Work item: Return the entries below in full. Keep every word as it is.

Data records:
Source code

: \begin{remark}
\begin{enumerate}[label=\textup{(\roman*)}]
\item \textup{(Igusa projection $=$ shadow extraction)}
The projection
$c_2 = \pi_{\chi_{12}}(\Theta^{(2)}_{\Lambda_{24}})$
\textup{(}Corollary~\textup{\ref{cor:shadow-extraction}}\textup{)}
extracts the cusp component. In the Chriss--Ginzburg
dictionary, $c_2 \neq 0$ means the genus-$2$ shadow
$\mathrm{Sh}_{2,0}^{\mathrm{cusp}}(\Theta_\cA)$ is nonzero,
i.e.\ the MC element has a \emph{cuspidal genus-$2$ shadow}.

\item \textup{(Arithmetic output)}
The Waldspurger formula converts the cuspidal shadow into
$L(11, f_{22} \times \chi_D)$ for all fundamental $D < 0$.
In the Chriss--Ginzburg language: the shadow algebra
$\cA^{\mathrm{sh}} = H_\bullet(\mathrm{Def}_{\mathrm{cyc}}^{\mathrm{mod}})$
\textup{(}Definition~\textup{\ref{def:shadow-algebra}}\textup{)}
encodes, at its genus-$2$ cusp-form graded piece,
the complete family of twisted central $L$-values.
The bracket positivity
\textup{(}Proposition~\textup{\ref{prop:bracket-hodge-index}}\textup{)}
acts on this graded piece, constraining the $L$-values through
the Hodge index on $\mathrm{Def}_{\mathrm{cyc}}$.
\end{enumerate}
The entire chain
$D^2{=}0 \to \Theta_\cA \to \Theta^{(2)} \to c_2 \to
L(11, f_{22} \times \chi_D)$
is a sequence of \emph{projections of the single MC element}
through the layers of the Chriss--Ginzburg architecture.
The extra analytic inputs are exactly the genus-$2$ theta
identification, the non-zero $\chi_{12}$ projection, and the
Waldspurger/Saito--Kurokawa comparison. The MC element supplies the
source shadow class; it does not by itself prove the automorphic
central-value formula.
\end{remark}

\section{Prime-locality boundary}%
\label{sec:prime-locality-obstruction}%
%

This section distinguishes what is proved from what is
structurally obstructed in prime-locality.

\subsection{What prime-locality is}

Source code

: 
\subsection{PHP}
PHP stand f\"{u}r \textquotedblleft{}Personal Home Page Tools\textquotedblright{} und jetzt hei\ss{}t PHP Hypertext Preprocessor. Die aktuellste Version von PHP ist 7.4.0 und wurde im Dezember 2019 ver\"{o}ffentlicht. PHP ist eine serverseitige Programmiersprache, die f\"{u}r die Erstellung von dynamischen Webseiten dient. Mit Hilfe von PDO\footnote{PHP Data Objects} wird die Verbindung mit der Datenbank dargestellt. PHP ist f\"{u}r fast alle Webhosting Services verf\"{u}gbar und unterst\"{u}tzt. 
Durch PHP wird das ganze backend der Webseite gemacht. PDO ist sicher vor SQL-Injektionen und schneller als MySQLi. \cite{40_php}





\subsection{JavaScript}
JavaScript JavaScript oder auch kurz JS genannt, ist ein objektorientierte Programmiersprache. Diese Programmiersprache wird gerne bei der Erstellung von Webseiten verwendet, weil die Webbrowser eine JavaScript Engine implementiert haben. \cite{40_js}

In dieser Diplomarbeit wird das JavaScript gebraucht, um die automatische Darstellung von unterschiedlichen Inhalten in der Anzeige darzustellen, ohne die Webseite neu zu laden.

Result:
Source code

: \begin{remark}
\begin{enumerate}[label=\textup{(\roman*)}]
\item \textup{(Igusa projection $=$ shadow extraction)}
The projection
$c_2 = \pi_{\chi_{12}}(\Theta^{(2)}_{\Lambda_{24}})$
\textup{(}Corollary~\textup{\ref{cor:shadow-extraction}}\textup{)}
extracts the cusp component. In the Chriss--Ginzburg
dictionary, $c_2 \neq 0$ means the genus-$2$ shadow
$\mathrm{Sh}_{2,0}^{\mathrm{cusp}}(\Theta_\cA)$ is nonzero,
i.e.\ the MC element has a \emph{cuspidal genus-$2$ shadow}.

\item \textup{(Arithmetic output)}
The Waldspurger formula converts the cuspidal shadow into
$L(11, f_{22} \times \chi_D)$ for all fundamental $D < 0$.
In the Chriss--Ginzburg language: the shadow algebra
$\cA^{\mathrm{sh}} = H_\bullet(\mathrm{Def}_{\mathrm{cyc}}^{\mathrm{mod}})$
\textup{(}Definition~\textup{\ref{def:shadow-algebra}}\textup{)}
encodes, at its genus-$2$ cusp-form graded piece,
the complete family of twisted central $L$-values.
The bracket positivity
\textup{(}Proposition~\textup{\ref{prop:bracket-hodge-index}}\textup{)}
acts on this graded piece, constraining the $L$-values through
the Hodge index on $\mathrm{Def}_{\mathrm{cyc}}$.
\end{enumerate}
The entire chain
$D^2{=}0 \to \Theta_\cA \to \Theta^{(2)} \to c_2 \to
L(11, f_{22} \times \chi_D)$
is a sequence of \emph{projections of the single MC element}
through the layers of the Chriss--Ginzburg architecture.
The extra analytic inputs are exactly the genus-$2$ theta
identification, the non-zero $\chi_{12}$ projection, and the
Waldspurger/Saito--Kurokawa comparison. The MC element supplies the
source shadow class; it does not by itself prove the automorphic
central-value formula.
\end{remark}

\section{Prime-locality boundary}%
\label{sec:prime-locality-obstruction}%
%

This section distinguishes what is proved from what is
structurally obstructed in prime-locality.

\subsection{What prime-locality is}

Source code

: 
\subsection{PHP}
PHP stand f\"{u}r \textquotedblleft{}Personal Home Page Tools\textquotedblright{} und jetzt hei\ss{}t PHP Hypertext Preprocessor. Die aktuellste Version von PHP ist 7.4.0 und wurde im Dezember 2019 ver\"{o}ffentlicht. PHP ist eine serverseitige Programmiersprache, die f\"{u}r die Erstellung von dynamischen Webseiten dient. Mit Hilfe von PDO\footnote{PHP Data Objects} wird die Verbindung mit der Datenbank dargestellt. PHP ist f\"{u}r fast alle Webhosting Services verf\"{u}gbar und unterst\"{u}tzt. 
Durch PHP wird das ganze backend der Webseite gemacht. PDO ist sicher vor SQL-Injektionen und schneller als MySQLi. \cite{40_php}





\subsection{JavaScript}
JavaScript JavaScript oder auch kurz JS genannt, ist ein objektorientierte Programmiersprache. Diese Programmiersprache wird gerne bei der Erstellung von Webseiten verwendet, weil die Webbrowser eine JavaScript Engine implementiert haben. \cite{40_js}

In dieser Diplomarbeit wird das JavaScript gebraucht, um die automatische Darstellung von unterschiedlichen Inhalten in der Anzeige darzustellen, ohne die Webseite neu zu laden.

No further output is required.